Oigo por la tele que alguien insinúa, sin pruebas, que hay mucho “chamullo” en el fútbol. ¡No me lo puedo creer!

 

Oigo por la tele que alguien insinúa, sin tener pruebas fehacientes, que hay mucho “chamullo” en el mundo del fútbol… ¡No me lo puedo creer! Los equipos que descienden “braman” ante presuntas irregularidades. Cosas “raras” dicen. Tienen la opción al “cabreo” como sus seguidores, que abarrotan los campos, mientras los “reventas” se forran. Pasión, de un lado u otro, a flor de piel. Se habla con sordina de trapicheos. Se dice que el que tiene las “cuentas claras” desciende por deméritos deportivos, mientras otros que están con la “concursal” a cuestas mantienen la categoría.

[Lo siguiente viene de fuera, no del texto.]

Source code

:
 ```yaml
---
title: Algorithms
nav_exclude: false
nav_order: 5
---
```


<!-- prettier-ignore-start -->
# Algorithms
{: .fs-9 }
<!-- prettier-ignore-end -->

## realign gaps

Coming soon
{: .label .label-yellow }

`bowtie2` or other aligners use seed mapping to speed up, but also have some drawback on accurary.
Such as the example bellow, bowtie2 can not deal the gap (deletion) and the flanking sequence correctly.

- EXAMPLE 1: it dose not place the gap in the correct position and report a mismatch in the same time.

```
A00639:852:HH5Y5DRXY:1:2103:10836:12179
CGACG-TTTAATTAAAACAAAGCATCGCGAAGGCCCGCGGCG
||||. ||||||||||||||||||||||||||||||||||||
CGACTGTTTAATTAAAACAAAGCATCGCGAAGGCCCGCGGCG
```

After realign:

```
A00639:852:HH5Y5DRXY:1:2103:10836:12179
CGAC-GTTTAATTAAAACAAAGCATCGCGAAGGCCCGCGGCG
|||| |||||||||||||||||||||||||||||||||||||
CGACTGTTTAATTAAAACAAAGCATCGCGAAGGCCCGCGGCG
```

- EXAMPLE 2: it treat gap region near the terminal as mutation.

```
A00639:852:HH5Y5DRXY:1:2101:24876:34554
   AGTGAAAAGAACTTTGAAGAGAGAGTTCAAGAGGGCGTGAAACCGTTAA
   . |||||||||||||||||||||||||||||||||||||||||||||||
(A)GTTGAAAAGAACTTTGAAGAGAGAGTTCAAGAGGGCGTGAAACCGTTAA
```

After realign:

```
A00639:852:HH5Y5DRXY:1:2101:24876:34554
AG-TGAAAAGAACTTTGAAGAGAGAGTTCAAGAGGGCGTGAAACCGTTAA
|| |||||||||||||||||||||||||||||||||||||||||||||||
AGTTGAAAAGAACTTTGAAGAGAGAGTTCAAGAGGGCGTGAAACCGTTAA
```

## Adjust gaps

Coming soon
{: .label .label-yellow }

Todo el mundo habla de la feria futbolística según le vaya en ella. “É todo unha trapallada”, comentaba un vecino de mi aldea, ante el televisor –de pago–. En el fútbol nunca hay crisis, aunque sí muchas deudas, mientras la “pasión” tenga a la razón acongojada. Se habla de millones de euros, de deudas con Hacienda, de traspasos “muchimillonarios” que indican que lo de la llamada “crisis” no va con el fútbol. Y uno, visto lo visto, se lo cree. Antaño, se decía –lo decían– que el fútbol, cuando había un partido por semana, era el “opio del pueblo”. Ahora que hay días en que no hay fútbol, no sé cómo se llamará el asunto.

Mejor, “no comment”. Lo malo es que con el final de la Liga y las “copas”, llegará la resaca para los futboleros. Y entonces notarán esa “crisis” que dicen los “economistas” que hay. La salvación está próxima, en Europa… Allá vamos, en excursiones multitudinarias, vuelos chárter y euros para gastar. El fútbol nos llama. De allá volveremos, ojalá que con las bufandas de turbante y no como “paño de lágrimas”.